■ What is being asked ■
The entries below contain a stretch that opens with the line containing "de criptografia impostas" and closes with the line containing "saiba o que"; set down that stretch exactly, both ends included, and nothing else.

■ Data extracts ■
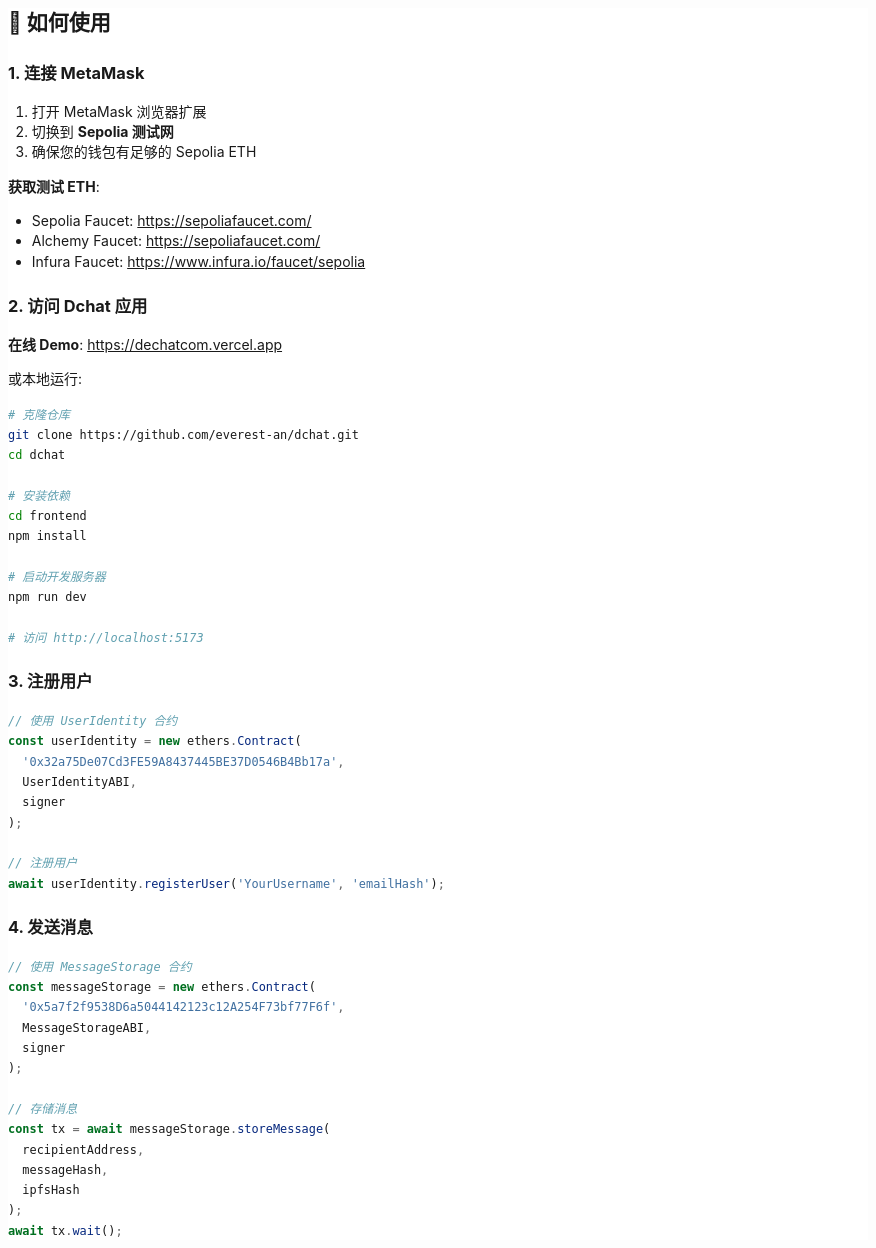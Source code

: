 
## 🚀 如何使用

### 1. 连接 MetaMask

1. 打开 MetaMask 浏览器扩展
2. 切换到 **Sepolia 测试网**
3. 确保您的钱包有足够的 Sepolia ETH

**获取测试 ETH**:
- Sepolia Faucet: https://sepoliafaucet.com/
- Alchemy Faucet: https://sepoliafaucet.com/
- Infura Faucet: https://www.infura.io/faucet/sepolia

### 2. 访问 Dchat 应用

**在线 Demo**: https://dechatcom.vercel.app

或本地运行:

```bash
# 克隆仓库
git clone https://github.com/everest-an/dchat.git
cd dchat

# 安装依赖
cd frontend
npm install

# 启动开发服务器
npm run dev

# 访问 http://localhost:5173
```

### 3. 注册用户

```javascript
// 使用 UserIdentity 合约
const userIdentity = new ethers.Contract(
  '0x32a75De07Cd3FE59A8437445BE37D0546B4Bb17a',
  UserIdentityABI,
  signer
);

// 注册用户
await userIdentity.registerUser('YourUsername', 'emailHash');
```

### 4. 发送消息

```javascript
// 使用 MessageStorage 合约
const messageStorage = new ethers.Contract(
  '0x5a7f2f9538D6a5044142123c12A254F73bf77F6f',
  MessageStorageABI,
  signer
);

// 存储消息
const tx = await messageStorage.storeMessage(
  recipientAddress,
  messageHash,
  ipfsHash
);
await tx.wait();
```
---
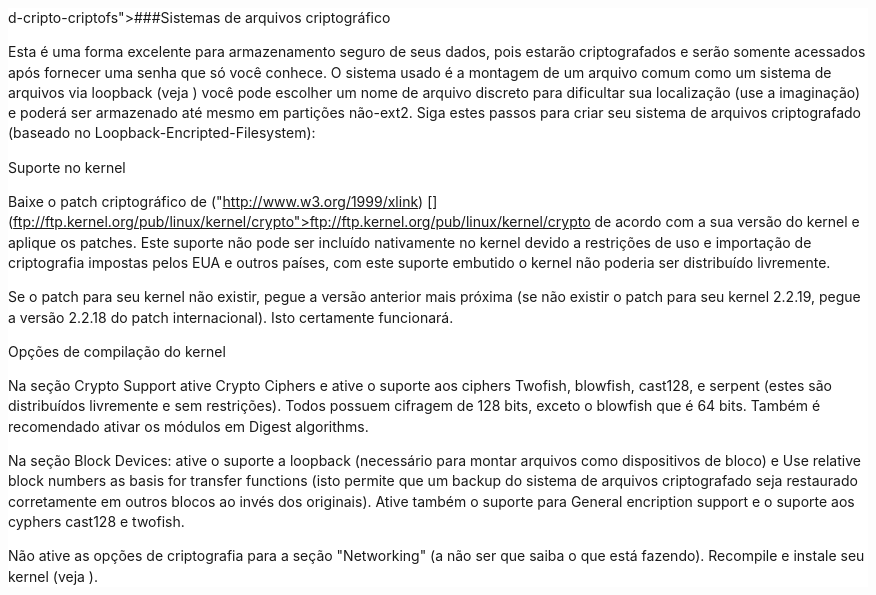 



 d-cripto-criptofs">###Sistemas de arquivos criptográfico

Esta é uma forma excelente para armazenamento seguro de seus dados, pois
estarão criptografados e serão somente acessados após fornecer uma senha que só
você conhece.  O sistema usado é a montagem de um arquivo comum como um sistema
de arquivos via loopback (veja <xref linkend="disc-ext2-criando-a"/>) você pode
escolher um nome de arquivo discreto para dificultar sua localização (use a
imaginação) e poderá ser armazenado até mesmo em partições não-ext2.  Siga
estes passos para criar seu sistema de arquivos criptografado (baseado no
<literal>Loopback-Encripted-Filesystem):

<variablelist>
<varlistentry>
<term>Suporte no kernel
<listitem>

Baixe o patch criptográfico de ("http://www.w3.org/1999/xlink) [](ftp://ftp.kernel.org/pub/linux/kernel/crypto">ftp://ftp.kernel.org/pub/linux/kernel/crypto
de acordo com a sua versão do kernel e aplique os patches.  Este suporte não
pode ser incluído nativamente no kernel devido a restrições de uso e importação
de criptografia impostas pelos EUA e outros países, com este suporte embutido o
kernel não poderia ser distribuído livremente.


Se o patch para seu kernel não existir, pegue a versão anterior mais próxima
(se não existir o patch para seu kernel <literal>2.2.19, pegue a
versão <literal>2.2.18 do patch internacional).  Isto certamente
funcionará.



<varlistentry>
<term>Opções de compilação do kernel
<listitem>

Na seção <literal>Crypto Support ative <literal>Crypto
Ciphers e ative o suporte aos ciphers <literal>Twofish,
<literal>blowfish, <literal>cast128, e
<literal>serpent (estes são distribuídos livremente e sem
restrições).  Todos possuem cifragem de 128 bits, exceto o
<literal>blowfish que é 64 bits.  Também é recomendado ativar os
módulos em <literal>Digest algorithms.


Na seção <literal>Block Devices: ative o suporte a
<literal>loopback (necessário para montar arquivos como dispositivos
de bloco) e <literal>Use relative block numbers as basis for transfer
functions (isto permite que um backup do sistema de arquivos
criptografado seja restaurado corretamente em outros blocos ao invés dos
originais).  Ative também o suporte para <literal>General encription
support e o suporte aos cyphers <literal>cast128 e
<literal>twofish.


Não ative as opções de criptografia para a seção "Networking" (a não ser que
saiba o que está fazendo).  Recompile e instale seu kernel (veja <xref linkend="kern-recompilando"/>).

■ Solution ■
de criptografia impostas pelos EUA e outros países, com este suporte embutido o
kernel não poderia ser distribuído livremente.


Se o patch para seu kernel não existir, pegue a versão anterior mais próxima
(se não existir o patch para seu kernel <literal>2.2.19, pegue a
versão <literal>2.2.18 do patch internacional).  Isto certamente
funcionará.



<varlistentry>
<term>Opções de compilação do kernel
<listitem>

Na seção <literal>Crypto Support ative <literal>Crypto
Ciphers e ative o suporte aos ciphers <literal>Twofish,
<literal>blowfish, <literal>cast128, e
<literal>serpent (estes são distribuídos livremente e sem
restrições).  Todos possuem cifragem de 128 bits, exceto o
<literal>blowfish que é 64 bits.  Também é recomendado ativar os
módulos em <literal>Digest algorithms.


Na seção <literal>Block Devices: ative o suporte a
<literal>loopback (necessário para montar arquivos como dispositivos
de bloco) e <literal>Use relative block numbers as basis for transfer
functions (isto permite que um backup do sistema de arquivos
criptografado seja restaurado corretamente em outros blocos ao invés dos
originais).  Ative também o suporte para <literal>General encription
support e o suporte aos cyphers <literal>cast128 e
<literal>twofish.


Não ative as opções de criptografia para a seção "Networking" (a não ser que
saiba o que está fazendo).  Recompile e instale seu kernel (veja <xref linkend="kern-recompilando"/>).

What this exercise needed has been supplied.